▶ Your goal: The required answer is the data below, restated word for word with images omitted.

▶ Recorded data:
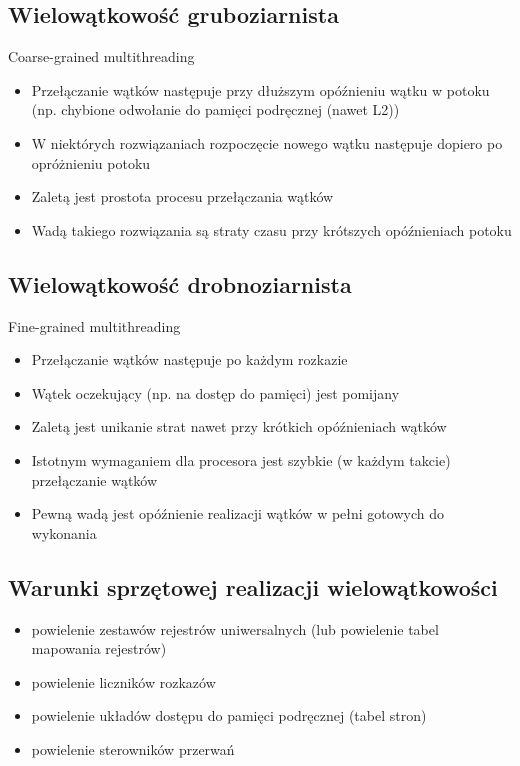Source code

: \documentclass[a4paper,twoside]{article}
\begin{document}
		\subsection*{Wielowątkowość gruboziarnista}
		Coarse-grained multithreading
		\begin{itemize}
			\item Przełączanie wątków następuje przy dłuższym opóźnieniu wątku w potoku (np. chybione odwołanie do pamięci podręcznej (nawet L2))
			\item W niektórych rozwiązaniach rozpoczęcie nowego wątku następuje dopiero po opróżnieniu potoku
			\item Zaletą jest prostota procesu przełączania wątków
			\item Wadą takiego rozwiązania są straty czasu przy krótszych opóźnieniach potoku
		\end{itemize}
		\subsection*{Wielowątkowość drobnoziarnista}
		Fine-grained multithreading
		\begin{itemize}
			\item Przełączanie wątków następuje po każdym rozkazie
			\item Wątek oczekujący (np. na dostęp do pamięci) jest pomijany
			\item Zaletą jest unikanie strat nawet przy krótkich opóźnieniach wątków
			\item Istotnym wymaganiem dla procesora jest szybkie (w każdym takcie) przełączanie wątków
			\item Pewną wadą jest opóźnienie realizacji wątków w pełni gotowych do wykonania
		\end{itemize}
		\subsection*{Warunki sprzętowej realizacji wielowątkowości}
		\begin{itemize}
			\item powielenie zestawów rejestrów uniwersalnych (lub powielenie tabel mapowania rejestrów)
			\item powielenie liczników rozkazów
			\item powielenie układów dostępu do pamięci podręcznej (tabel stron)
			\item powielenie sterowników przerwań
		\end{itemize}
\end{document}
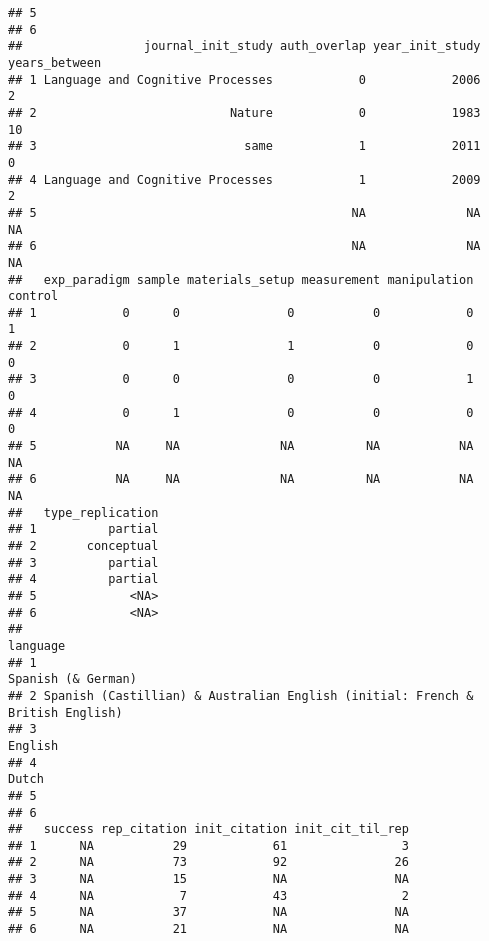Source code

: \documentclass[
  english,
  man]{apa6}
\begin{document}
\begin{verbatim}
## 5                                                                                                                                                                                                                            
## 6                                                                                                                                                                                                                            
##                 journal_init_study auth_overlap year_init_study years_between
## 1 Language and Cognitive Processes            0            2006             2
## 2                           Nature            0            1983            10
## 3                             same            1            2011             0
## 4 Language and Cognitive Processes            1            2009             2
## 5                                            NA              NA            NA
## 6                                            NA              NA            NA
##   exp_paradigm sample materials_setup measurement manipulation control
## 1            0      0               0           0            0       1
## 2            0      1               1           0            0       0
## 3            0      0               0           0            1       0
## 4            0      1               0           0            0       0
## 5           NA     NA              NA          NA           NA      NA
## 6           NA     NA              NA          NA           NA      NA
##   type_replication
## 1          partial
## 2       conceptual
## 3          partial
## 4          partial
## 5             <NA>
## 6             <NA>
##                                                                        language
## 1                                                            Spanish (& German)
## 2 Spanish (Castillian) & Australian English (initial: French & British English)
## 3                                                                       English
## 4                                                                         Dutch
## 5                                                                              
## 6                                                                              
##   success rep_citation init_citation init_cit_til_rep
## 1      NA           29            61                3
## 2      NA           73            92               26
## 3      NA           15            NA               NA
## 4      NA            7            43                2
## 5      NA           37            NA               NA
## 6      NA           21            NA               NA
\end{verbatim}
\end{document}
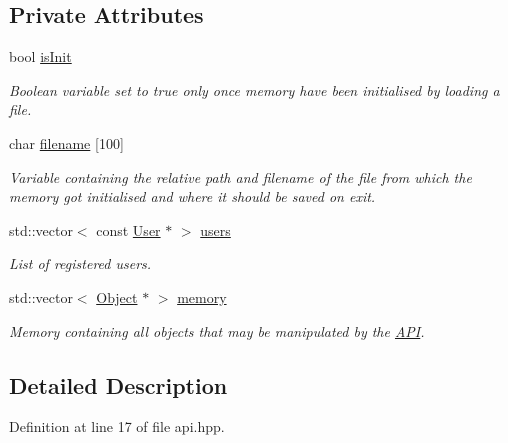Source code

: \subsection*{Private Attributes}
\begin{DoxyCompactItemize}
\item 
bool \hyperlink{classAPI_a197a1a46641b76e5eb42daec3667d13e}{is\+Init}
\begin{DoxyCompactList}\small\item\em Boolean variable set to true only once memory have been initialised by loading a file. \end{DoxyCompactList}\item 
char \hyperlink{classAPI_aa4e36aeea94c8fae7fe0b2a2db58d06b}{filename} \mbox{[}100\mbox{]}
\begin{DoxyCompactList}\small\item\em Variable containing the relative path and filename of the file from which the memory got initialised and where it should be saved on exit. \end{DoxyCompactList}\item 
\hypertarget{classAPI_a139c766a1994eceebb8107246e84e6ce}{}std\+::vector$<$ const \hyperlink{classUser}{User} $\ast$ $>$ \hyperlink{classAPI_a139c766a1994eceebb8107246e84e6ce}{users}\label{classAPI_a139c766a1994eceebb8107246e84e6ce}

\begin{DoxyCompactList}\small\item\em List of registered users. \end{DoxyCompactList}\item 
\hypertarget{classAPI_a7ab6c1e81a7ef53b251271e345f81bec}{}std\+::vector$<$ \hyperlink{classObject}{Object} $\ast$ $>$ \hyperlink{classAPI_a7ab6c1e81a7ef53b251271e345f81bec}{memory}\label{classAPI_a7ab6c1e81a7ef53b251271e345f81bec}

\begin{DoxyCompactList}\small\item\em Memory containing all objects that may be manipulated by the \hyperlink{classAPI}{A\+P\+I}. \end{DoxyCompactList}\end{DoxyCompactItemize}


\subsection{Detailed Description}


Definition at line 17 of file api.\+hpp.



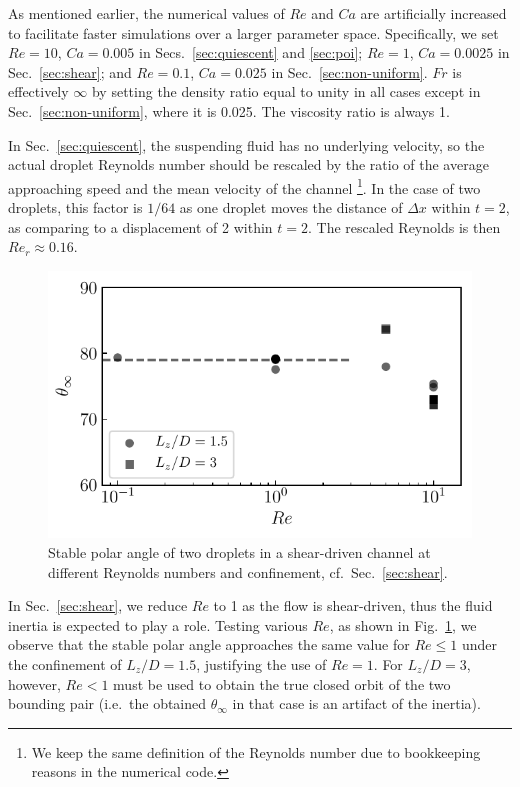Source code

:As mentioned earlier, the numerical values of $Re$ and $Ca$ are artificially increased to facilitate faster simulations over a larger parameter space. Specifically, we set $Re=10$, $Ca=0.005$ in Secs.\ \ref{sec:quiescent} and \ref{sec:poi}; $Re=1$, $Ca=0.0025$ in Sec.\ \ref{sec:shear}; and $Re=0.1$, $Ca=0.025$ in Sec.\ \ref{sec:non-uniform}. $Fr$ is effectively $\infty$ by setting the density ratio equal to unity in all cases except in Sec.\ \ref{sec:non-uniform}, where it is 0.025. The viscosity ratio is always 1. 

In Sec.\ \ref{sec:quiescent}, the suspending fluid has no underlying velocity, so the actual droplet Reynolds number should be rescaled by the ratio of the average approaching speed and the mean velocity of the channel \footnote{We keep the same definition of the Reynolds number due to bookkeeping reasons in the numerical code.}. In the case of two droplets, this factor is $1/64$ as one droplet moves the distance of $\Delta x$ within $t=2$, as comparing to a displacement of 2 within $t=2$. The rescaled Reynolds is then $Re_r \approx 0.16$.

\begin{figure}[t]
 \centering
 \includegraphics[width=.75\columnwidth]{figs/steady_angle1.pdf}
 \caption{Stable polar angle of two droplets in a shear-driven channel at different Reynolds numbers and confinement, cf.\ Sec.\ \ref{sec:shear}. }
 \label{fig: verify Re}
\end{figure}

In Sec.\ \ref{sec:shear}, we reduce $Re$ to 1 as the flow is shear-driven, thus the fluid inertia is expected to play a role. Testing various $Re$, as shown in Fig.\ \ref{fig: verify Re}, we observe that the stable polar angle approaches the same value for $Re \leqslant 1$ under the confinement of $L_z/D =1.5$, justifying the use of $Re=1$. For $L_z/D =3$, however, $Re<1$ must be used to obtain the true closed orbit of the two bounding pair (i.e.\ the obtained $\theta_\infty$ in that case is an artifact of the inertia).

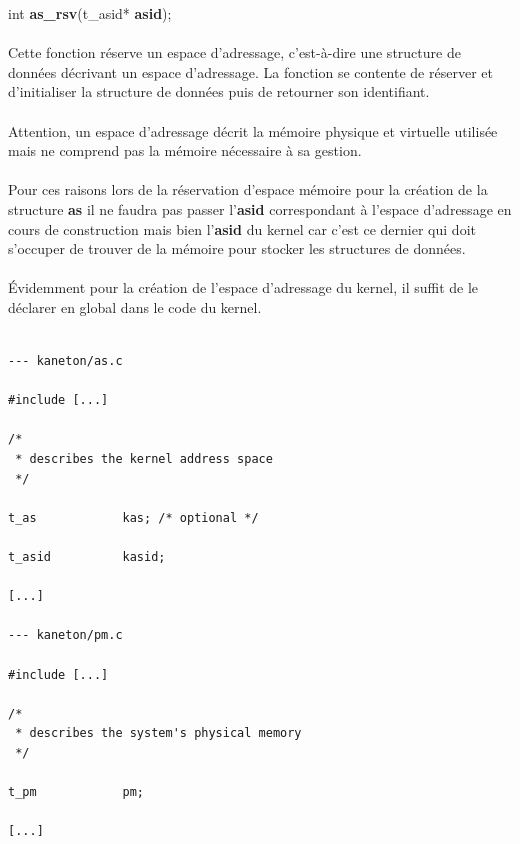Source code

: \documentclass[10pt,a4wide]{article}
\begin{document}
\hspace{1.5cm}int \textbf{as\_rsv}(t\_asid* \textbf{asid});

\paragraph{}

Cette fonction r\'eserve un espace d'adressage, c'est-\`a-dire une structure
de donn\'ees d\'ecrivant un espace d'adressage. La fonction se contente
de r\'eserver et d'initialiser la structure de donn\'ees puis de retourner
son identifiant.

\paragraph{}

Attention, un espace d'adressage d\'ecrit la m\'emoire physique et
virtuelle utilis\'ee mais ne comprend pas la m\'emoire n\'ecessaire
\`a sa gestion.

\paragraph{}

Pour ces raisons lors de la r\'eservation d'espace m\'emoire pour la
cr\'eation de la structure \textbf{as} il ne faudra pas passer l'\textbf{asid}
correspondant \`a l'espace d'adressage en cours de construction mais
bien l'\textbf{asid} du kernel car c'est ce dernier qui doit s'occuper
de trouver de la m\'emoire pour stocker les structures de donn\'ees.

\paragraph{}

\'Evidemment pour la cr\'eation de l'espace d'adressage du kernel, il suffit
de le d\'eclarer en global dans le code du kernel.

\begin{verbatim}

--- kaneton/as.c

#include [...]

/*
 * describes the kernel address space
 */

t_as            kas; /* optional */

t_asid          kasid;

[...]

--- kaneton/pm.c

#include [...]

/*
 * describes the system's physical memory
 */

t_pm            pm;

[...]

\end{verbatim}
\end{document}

▶ Task solution:
Source code

: \documentclass[a4paper,twoside]{article}
\begin{document}
		\subsection*{Wielowątkowość gruboziarnista}
		Coarse-grained multithreading
		\begin{itemize}
			\item Przełączanie wątków następuje przy dłuższym opóźnieniu wątku w potoku (np. chybione odwołanie do pamięci podręcznej (nawet L2))
			\item W niektórych rozwiązaniach rozpoczęcie nowego wątku następuje dopiero po opróżnieniu potoku
			\item Zaletą jest prostota procesu przełączania wątków
			\item Wadą takiego rozwiązania są straty czasu przy krótszych opóźnieniach potoku
		\end{itemize}
		\subsection*{Wielowątkowość drobnoziarnista}
		Fine-grained multithreading
		\begin{itemize}
			\item Przełączanie wątków następuje po każdym rozkazie
			\item Wątek oczekujący (np. na dostęp do pamięci) jest pomijany
			\item Zaletą jest unikanie strat nawet przy krótkich opóźnieniach wątków
			\item Istotnym wymaganiem dla procesora jest szybkie (w każdym takcie) przełączanie wątków
			\item Pewną wadą jest opóźnienie realizacji wątków w pełni gotowych do wykonania
		\end{itemize}
		\subsection*{Warunki sprzętowej realizacji wielowątkowości}
		\begin{itemize}
			\item powielenie zestawów rejestrów uniwersalnych (lub powielenie tabel mapowania rejestrów)
			\item powielenie liczników rozkazów
			\item powielenie układów dostępu do pamięci podręcznej (tabel stron)
			\item powielenie sterowników przerwań
		\end{itemize}
\end{document}
Source code

: \documentclass[
  english,
  man]{apa6}
\begin{document}
\begin{verbatim}
## 5                                                                                                                                                                                                                            
## 6                                                                                                                                                                                                                            
##                 journal_init_study auth_overlap year_init_study years_between
## 1 Language and Cognitive Processes            0            2006             2
## 2                           Nature            0            1983            10
## 3                             same            1            2011             0
## 4 Language and Cognitive Processes            1            2009             2
## 5                                            NA              NA            NA
## 6                                            NA              NA            NA
##   exp_paradigm sample materials_setup measurement manipulation control
## 1            0      0               0           0            0       1
## 2            0      1               1           0            0       0
## 3            0      0               0           0            1       0
## 4            0      1               0           0            0       0
## 5           NA     NA              NA          NA           NA      NA
## 6           NA     NA              NA          NA           NA      NA
##   type_replication
## 1          partial
## 2       conceptual
## 3          partial
## 4          partial
## 5             <NA>
## 6             <NA>
##                                                                        language
## 1                                                            Spanish (& German)
## 2 Spanish (Castillian) & Australian English (initial: French & British English)
## 3                                                                       English
## 4                                                                         Dutch
## 5                                                                              
## 6                                                                              
##   success rep_citation init_citation init_cit_til_rep
## 1      NA           29            61                3
## 2      NA           73            92               26
## 3      NA           15            NA               NA
## 4      NA            7            43                2
## 5      NA           37            NA               NA
## 6      NA           21            NA               NA
\end{verbatim}
\end{document}
Source code

: \subsection*{Private Attributes}
\begin{DoxyCompactItemize}
\item 
bool \hyperlink{classAPI_a197a1a46641b76e5eb42daec3667d13e}{is\+Init}
\begin{DoxyCompactList}\small\item\em Boolean variable set to true only once memory have been initialised by loading a file. \end{DoxyCompactList}\item 
char \hyperlink{classAPI_aa4e36aeea94c8fae7fe0b2a2db58d06b}{filename} \mbox{[}100\mbox{]}
\begin{DoxyCompactList}\small\item\em Variable containing the relative path and filename of the file from which the memory got initialised and where it should be saved on exit. \end{DoxyCompactList}\item 
\hypertarget{classAPI_a139c766a1994eceebb8107246e84e6ce}{}std\+::vector$<$ const \hyperlink{classUser}{User} $\ast$ $>$ \hyperlink{classAPI_a139c766a1994eceebb8107246e84e6ce}{users}\label{classAPI_a139c766a1994eceebb8107246e84e6ce}

\begin{DoxyCompactList}\small\item\em List of registered users. \end{DoxyCompactList}\item 
\hypertarget{classAPI_a7ab6c1e81a7ef53b251271e345f81bec}{}std\+::vector$<$ \hyperlink{classObject}{Object} $\ast$ $>$ \hyperlink{classAPI_a7ab6c1e81a7ef53b251271e345f81bec}{memory}\label{classAPI_a7ab6c1e81a7ef53b251271e345f81bec}

\begin{DoxyCompactList}\small\item\em Memory containing all objects that may be manipulated by the \hyperlink{classAPI}{A\+P\+I}. \end{DoxyCompactList}\end{DoxyCompactItemize}


\subsection{Detailed Description}


Definition at line 17 of file api.\+hpp.



Source code

:As mentioned earlier, the numerical values of $Re$ and $Ca$ are artificially increased to facilitate faster simulations over a larger parameter space. Specifically, we set $Re=10$, $Ca=0.005$ in Secs.\ \ref{sec:quiescent} and \ref{sec:poi}; $Re=1$, $Ca=0.0025$ in Sec.\ \ref{sec:shear}; and $Re=0.1$, $Ca=0.025$ in Sec.\ \ref{sec:non-uniform}. $Fr$ is effectively $\infty$ by setting the density ratio equal to unity in all cases except in Sec.\ \ref{sec:non-uniform}, where it is 0.025. The viscosity ratio is always 1. 

In Sec.\ \ref{sec:quiescent}, the suspending fluid has no underlying velocity, so the actual droplet Reynolds number should be rescaled by the ratio of the average approaching speed and the mean velocity of the channel \footnote{We keep the same definition of the Reynolds number due to bookkeeping reasons in the numerical code.}. In the case of two droplets, this factor is $1/64$ as one droplet moves the distance of $\Delta x$ within $t=2$, as comparing to a displacement of 2 within $t=2$. The rescaled Reynolds is then $Re_r \approx 0.16$.

\begin{figure}[t]
 \centering
 \includegraphics[width=.75\columnwidth]{figs/steady_angle1.pdf}
 \caption{Stable polar angle of two droplets in a shear-driven channel at different Reynolds numbers and confinement, cf.\ Sec.\ \ref{sec:shear}. }
 \label{fig: verify Re}
\end{figure}

In Sec.\ \ref{sec:shear}, we reduce $Re$ to 1 as the flow is shear-driven, thus the fluid inertia is expected to play a role. Testing various $Re$, as shown in Fig.\ \ref{fig: verify Re}, we observe that the stable polar angle approaches the same value for $Re \leqslant 1$ under the confinement of $L_z/D =1.5$, justifying the use of $Re=1$. For $L_z/D =3$, however, $Re<1$ must be used to obtain the true closed orbit of the two bounding pair (i.e.\ the obtained $\theta_\infty$ in that case is an artifact of the inertia).

Source code

: \documentclass[10pt,a4wide]{article}
\begin{document}
\hspace{1.5cm}int \textbf{as\_rsv}(t\_asid* \textbf{asid});

\paragraph{}

Cette fonction r\'eserve un espace d'adressage, c'est-\`a-dire une structure
de donn\'ees d\'ecrivant un espace d'adressage. La fonction se contente
de r\'eserver et d'initialiser la structure de donn\'ees puis de retourner
son identifiant.

\paragraph{}

Attention, un espace d'adressage d\'ecrit la m\'emoire physique et
virtuelle utilis\'ee mais ne comprend pas la m\'emoire n\'ecessaire
\`a sa gestion.

\paragraph{}

Pour ces raisons lors de la r\'eservation d'espace m\'emoire pour la
cr\'eation de la structure \textbf{as} il ne faudra pas passer l'\textbf{asid}
correspondant \`a l'espace d'adressage en cours de construction mais
bien l'\textbf{asid} du kernel car c'est ce dernier qui doit s'occuper
de trouver de la m\'emoire pour stocker les structures de donn\'ees.

\paragraph{}

\'Evidemment pour la cr\'eation de l'espace d'adressage du kernel, il suffit
de le d\'eclarer en global dans le code du kernel.

\begin{verbatim}

--- kaneton/as.c

#include [...]

/*
 * describes the kernel address space
 */

t_as            kas; /* optional */

t_asid          kasid;

[...]

--- kaneton/pm.c

#include [...]

/*
 * describes the system's physical memory
 */

t_pm            pm;

[...]

\end{verbatim}
\end{document}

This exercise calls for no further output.